UAE-based telecommunications group Etisalat announced that net profit during the second quarter of the year rose 17 per cent compared to the same period in 2011 to hit Dhs1.9 billion. The amount also marked a three per cent growth over the previous quarter, Etisalat said in a statement.
The company’s consolidated revenues reached Dhs8.25 billion, an increase of four per cent year-on-year, while EBITDA rose by 16 per cent to Dhs4.3 billion.
Etisalat, which operates in 16 countries, said that revenue from international operations grew by 14 per cent to Dhs2.3 billion.

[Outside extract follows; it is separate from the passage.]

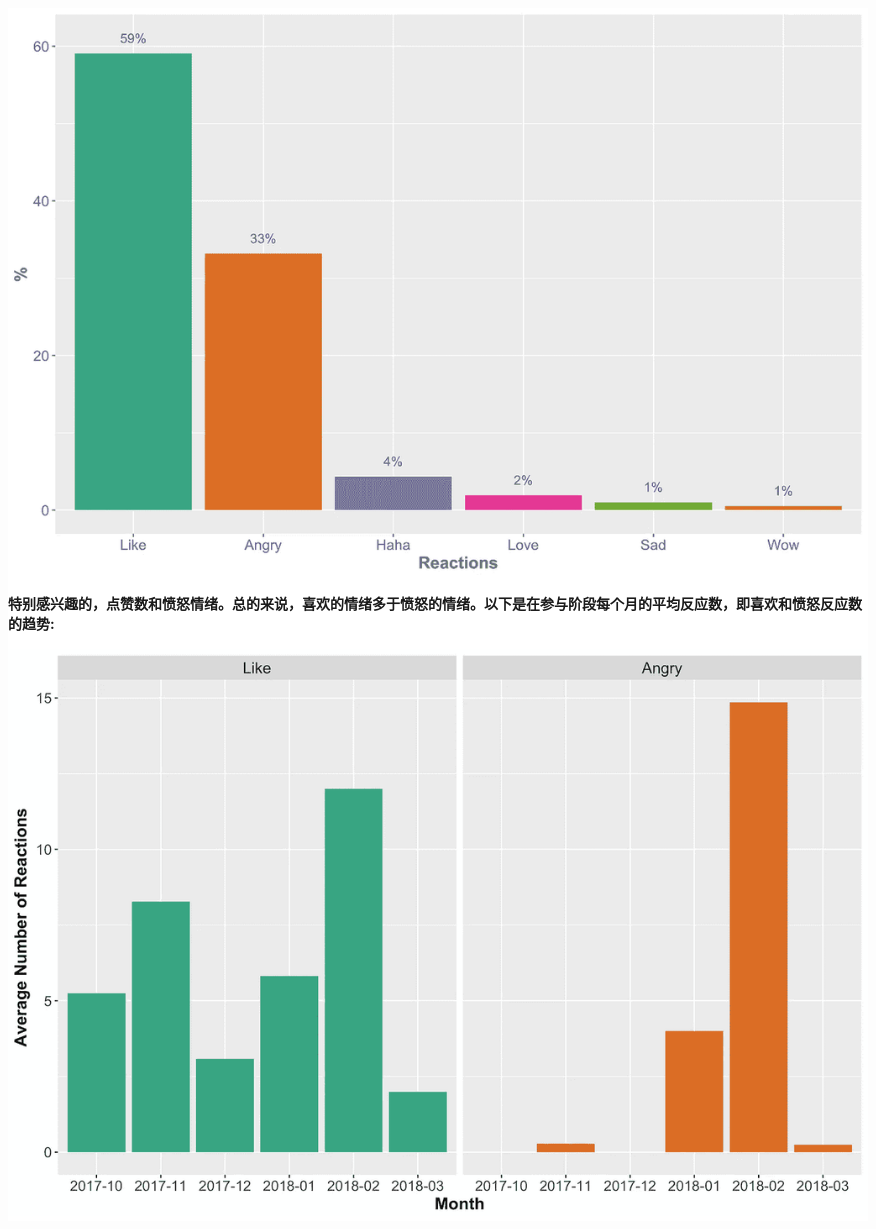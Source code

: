 **![](img/b832b39b14758f5ade1cda6c1a5032c5.png)**

**特别感兴趣的，点赞数和愤怒情绪。总的来说，喜欢的情绪多于愤怒的情绪。以下是在参与阶段每个月的平均反应数，即喜欢和愤怒反应数的趋势:**

**![](img/674f9b96cf11ccbe7214cfec90cdffee.png)**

“We have seen a year-on-year increase of 20.5 per cent in operating profit and 17 per cent net profit on the back of strong market development in Egypt, Benin, Gabon, Togo, Afghanistan and Sri Lanka,” said Etisalat’s new chairman Eissa al-Suwaidi.
“Our strategy is clear. Following the industry trend to invest in overseas markets over the past decade, we are now focusing on creating value in high population, high growth markets such as Saudi Arabia, Egypt, Nigeria, Pakistan and Afghanistan,” he added.
Al Suwaidi, along with six new members, were appointed to Etisalat’s board earlier this month and are tasked with reviving the company’s falling profits.
Etisalat, majority owned by the Emirates Investment Authority, has reported falling profits in seven of the past nine quarters and has been struggling to boost its domestic market share.